Top of Records for the task

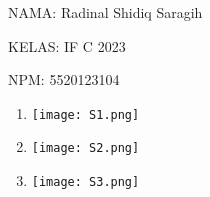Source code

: \documentclass[10pt,a4paper]{article}
\date{}
\newcommand{\lstinputwithcaption}[2]{%
}
\begin{document}
NAMA: Radinal Shidiq Saragih

KELAS: IF C 2023

NPM: 5520123104

\begin{enumerate}

  \item 

    \begin{multicols}{2}

      \begin{center}

        \lstinputwithcaption{./code/src/soal1/Main.java}{Main.java}

        \lstinputwithcaption{./code/src/soal1/Hewan.java}{Main.java}

        \columnbreak

        \lstinputwithcaption{./code/src/soal1/HewanKakiDua.java}{HewanKakiDua.java}
        
        \lstinputwithcaption{./code/src/soal1/HewanKakiEmpat.java}{HewanKakiEmpat.java}

        \lstinputwithcaption{./code/src/soal1/HewanKakiEnam.java}{HewanKakiEnam.java}

        \lstinputwithcaption{./code/src/soal1/HewanKakiDelapan.java}{HewanKakiDelapan.java}

        \texttt{[image: S1.png]}

      \end{center}

    \end{multicols}

    \newpage

  \item 

      \begin{center}

        \lstinputwithcaption{./code/src/soal2/Main.java}{Main.java}

        \texttt{[image: S2.png]}

      \end{center}


  \item 

      \begin{center}

        \lstinputwithcaption{./code/src/soal3/Kubus.java}{Kubus.java}

        \texttt{[image: S3.png]}


\end{center}
\end{enumerate}
\end{document}
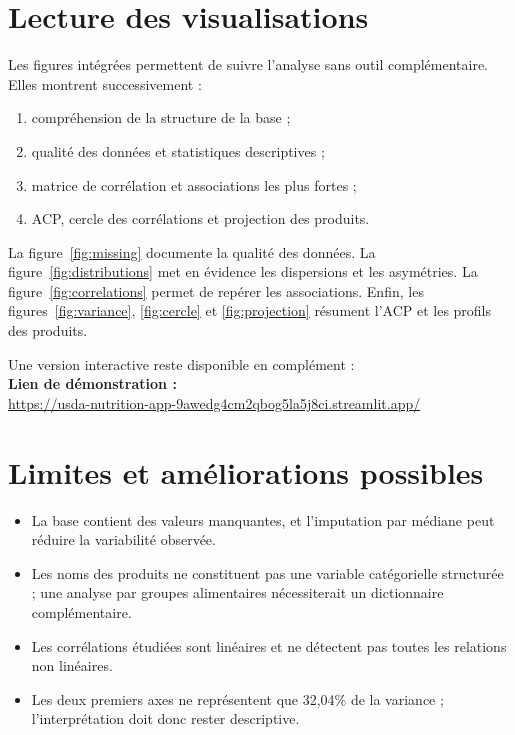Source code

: \documentclass[12pt,a4paper]{article}
\begin{document}
\section{Lecture des visualisations}

Les figures intégrées permettent de suivre l'analyse sans outil complémentaire. Elles montrent successivement :
\begin{enumerate}
    \item compréhension de la structure de la base ;
    \item qualité des données et statistiques descriptives ;
    \item matrice de corrélation et associations les plus fortes ;
    \item ACP, cercle des corrélations et projection des produits.
\end{enumerate}

La figure~\ref{fig:missing} documente la qualité des données. La figure~\ref{fig:distributions} met en évidence les dispersions et les asymétries. La figure~\ref{fig:correlations} permet de repérer les associations. Enfin, les figures~\ref{fig:variance}, \ref{fig:cercle} et \ref{fig:projection} résument l'ACP et les profils des produits.

\medskip
Une version interactive reste disponible en complément :\\
\noindent\textbf{Lien de démonstration :}\\
\url{https://usda-nutrition-app-9awedg4cm2qbog5la5j8ci.streamlit.app/}

\section{Limites et améliorations possibles}

\begin{itemize}
    \item La base contient des valeurs manquantes, et l'imputation par médiane peut réduire la variabilité observée.
    \item Les noms des produits ne constituent pas une variable catégorielle structurée ; une analyse par groupes alimentaires nécessiterait un dictionnaire complémentaire.
    \item Les corrélations étudiées sont linéaires et ne détectent pas toutes les relations non linéaires.
    \item Les deux premiers axes ne représentent que 32,04\% de la variance ; l'interprétation doit donc rester descriptive.
\end{itemize}
\end{document}
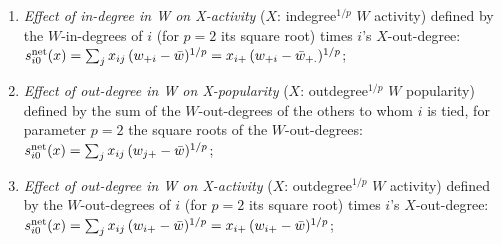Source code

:\documentclass[a4paper,fleqn]{article}
\newcommand{\+}{\, + \,}
\newcommand{\vit}{\theenumi}
\begin{document}
{\begin{enumerate}
 \item {\em Effect of in-degree in W on X-activity } ($X$: indegree$^{1/p}$ $W$ activity)
 defined by the $W$-in-degrees of $i$ (for $p = 2$ its square root)
 times $i$'s $X$-out-degree:\\
 $s^{\rm net}_{i\vit}(x) =  \sum_j x_{ij}\, (w_{+i} - \bar w)^{1/p}
                 =  x_{i+}\, (w_{+i} - \bar w_{+.}) ^{1/p} $;\\

 \item {\em Effect of out-degree in W on X-popularity } ($X$: outdegree$^{1/p}$ $W$ popularity)
 defined by   the sum of  the $W$-out-degrees of the others to whom $i$ is tied,
 for parameter $p = 2$ the square roots of the $W$-out-degrees:\\
 $s^{\rm net}_{i\vit}(x) =  \sum_j x_{ij}\, (w_{j+} - \bar w)^{1/p}  $;\\

 \item {\em Effect of out-degree  in W on X-activity } ($X$: outdegree$^{1/p}$ $W$ activity)
 defined by the $W$-out-degrees of $i$ (for $p = 2$ its square root)
 times $i$'s $X$-out-degree:\\
 $s^{\rm net}_{i\vit}(x) =  \sum_j x_{ij}\, (w_{i+} - \bar w)^{1/p} =
                           x_{i+}\, (w_{i+} - \bar w)^{1/p} $;\\


\end{enumerate}}
\end{document}
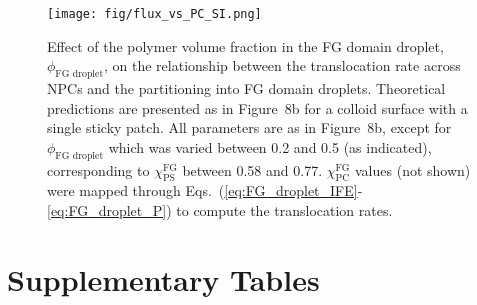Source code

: \documentclass[10pt, a4paper, twocolumn]{article}
\newcommand{\todo}[1]{\pdfcomment{#1}} %
\begin{document}
\begin{figure}[]
    \centering
    \texttt{[image: fig/flux\_vs\_PC\_SI.png]}
    \caption{
    Effect of the polymer volume fraction in the FG domain droplet, $\phi_\text{FG droplet}$, on the relationship between the translocation rate across NPCs and the partitioning into FG domain droplets. 
    Theoretical predictions are presented as in Figure~8b for a colloid surface with a single sticky patch.
    All parameters are as in Figure~8b, except for $\phi_\text{FG droplet}$ which was varied between 0.2 and 0.5 (as indicated), corresponding to $\chi_{\text{PS}}^{\text{FG}}$ between 0.58 and 0.77.
    $\chi_\text{PC}^\text{FG}$ values (not shown) were mapped through Eqs.~(\ref{eq:FG_droplet_IFE}-\ref{eq:FG_droplet_P}) to compute the translocation rates.
    }
    \label{fig:flux_vs_PC}
\end{figure}


\pagebreak
\onecolumn
\section*{Supplementary Tables}
\end{document}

Bottom of Records for the task

▶ _The problem_
What belongs in the answer is each line above, reproduced exactly, and no picture.

▶ _Completed exercise_
Source code

: \documentclass[10pt,a4paper]{article}
\date{}
\newcommand{\lstinputwithcaption}[2]{%
}
\begin{document}
NAMA: Radinal Shidiq Saragih

KELAS: IF C 2023

NPM: 5520123104

\begin{enumerate}

  \item 

    \begin{multicols}{2}

      \begin{center}

        \lstinputwithcaption{./code/src/soal1/Main.java}{Main.java}

        \lstinputwithcaption{./code/src/soal1/Hewan.java}{Main.java}

        \columnbreak

        \lstinputwithcaption{./code/src/soal1/HewanKakiDua.java}{HewanKakiDua.java}
        
        \lstinputwithcaption{./code/src/soal1/HewanKakiEmpat.java}{HewanKakiEmpat.java}

        \lstinputwithcaption{./code/src/soal1/HewanKakiEnam.java}{HewanKakiEnam.java}

        \lstinputwithcaption{./code/src/soal1/HewanKakiDelapan.java}{HewanKakiDelapan.java}

        \texttt{[image: S1.png]}

      \end{center}

    \end{multicols}

    \newpage

  \item 

      \begin{center}

        \lstinputwithcaption{./code/src/soal2/Main.java}{Main.java}

        \texttt{[image: S2.png]}

      \end{center}


  \item 

      \begin{center}

        \lstinputwithcaption{./code/src/soal3/Kubus.java}{Kubus.java}

        \texttt{[image: S3.png]}


\end{center}
\end{enumerate}
\end{document}
Source code

: \documentclass[12pt,a4paper]{article}
\begin{document}
\section{Lecture des visualisations}

Les figures intégrées permettent de suivre l'analyse sans outil complémentaire. Elles montrent successivement :
\begin{enumerate}
    \item compréhension de la structure de la base ;
    \item qualité des données et statistiques descriptives ;
    \item matrice de corrélation et associations les plus fortes ;
    \item ACP, cercle des corrélations et projection des produits.
\end{enumerate}

La figure~\ref{fig:missing} documente la qualité des données. La figure~\ref{fig:distributions} met en évidence les dispersions et les asymétries. La figure~\ref{fig:correlations} permet de repérer les associations. Enfin, les figures~\ref{fig:variance}, \ref{fig:cercle} et \ref{fig:projection} résument l'ACP et les profils des produits.

\medskip
Une version interactive reste disponible en complément :\\
\noindent\textbf{Lien de démonstration :}\\
\url{https://usda-nutrition-app-9awedg4cm2qbog5la5j8ci.streamlit.app/}

\section{Limites et améliorations possibles}

\begin{itemize}
    \item La base contient des valeurs manquantes, et l'imputation par médiane peut réduire la variabilité observée.
    \item Les noms des produits ne constituent pas une variable catégorielle structurée ; une analyse par groupes alimentaires nécessiterait un dictionnaire complémentaire.
    \item Les corrélations étudiées sont linéaires et ne détectent pas toutes les relations non linéaires.
    \item Les deux premiers axes ne représentent que 32,04\% de la variance ; l'interprétation doit donc rester descriptive.
\end{itemize}
\end{document}
Source code

:\documentclass[a4paper,fleqn]{article}
\newcommand{\+}{\, + \,}
\newcommand{\vit}{\theenumi}
\begin{document}
{\begin{enumerate}
 \item {\em Effect of in-degree in W on X-activity } ($X$: indegree$^{1/p}$ $W$ activity)
 defined by the $W$-in-degrees of $i$ (for $p = 2$ its square root)
 times $i$'s $X$-out-degree:\\
 $s^{\rm net}_{i\vit}(x) =  \sum_j x_{ij}\, (w_{+i} - \bar w)^{1/p}
                 =  x_{i+}\, (w_{+i} - \bar w_{+.}) ^{1/p} $;\\

 \item {\em Effect of out-degree in W on X-popularity } ($X$: outdegree$^{1/p}$ $W$ popularity)
 defined by   the sum of  the $W$-out-degrees of the others to whom $i$ is tied,
 for parameter $p = 2$ the square roots of the $W$-out-degrees:\\
 $s^{\rm net}_{i\vit}(x) =  \sum_j x_{ij}\, (w_{j+} - \bar w)^{1/p}  $;\\

 \item {\em Effect of out-degree  in W on X-activity } ($X$: outdegree$^{1/p}$ $W$ activity)
 defined by the $W$-out-degrees of $i$ (for $p = 2$ its square root)
 times $i$'s $X$-out-degree:\\
 $s^{\rm net}_{i\vit}(x) =  \sum_j x_{ij}\, (w_{i+} - \bar w)^{1/p} =
                           x_{i+}\, (w_{i+} - \bar w)^{1/p} $;\\


\end{enumerate}}
\end{document}
Source code

: \documentclass[10pt, a4paper, twocolumn]{article}
\newcommand{\todo}[1]{\pdfcomment{#1}} %
\begin{document}
\begin{figure}[]
    \centering
    \texttt{[image: fig/flux\_vs\_PC\_SI.png]}
    \caption{
    Effect of the polymer volume fraction in the FG domain droplet, $\phi_\text{FG droplet}$, on the relationship between the translocation rate across NPCs and the partitioning into FG domain droplets. 
    Theoretical predictions are presented as in Figure~8b for a colloid surface with a single sticky patch.
    All parameters are as in Figure~8b, except for $\phi_\text{FG droplet}$ which was varied between 0.2 and 0.5 (as indicated), corresponding to $\chi_{\text{PS}}^{\text{FG}}$ between 0.58 and 0.77.
    $\chi_\text{PC}^\text{FG}$ values (not shown) were mapped through Eqs.~(\ref{eq:FG_droplet_IFE}-\ref{eq:FG_droplet_P}) to compute the translocation rates.
    }
    \label{fig:flux_vs_PC}
\end{figure}


\pagebreak
\onecolumn
\section*{Supplementary Tables}
\end{document}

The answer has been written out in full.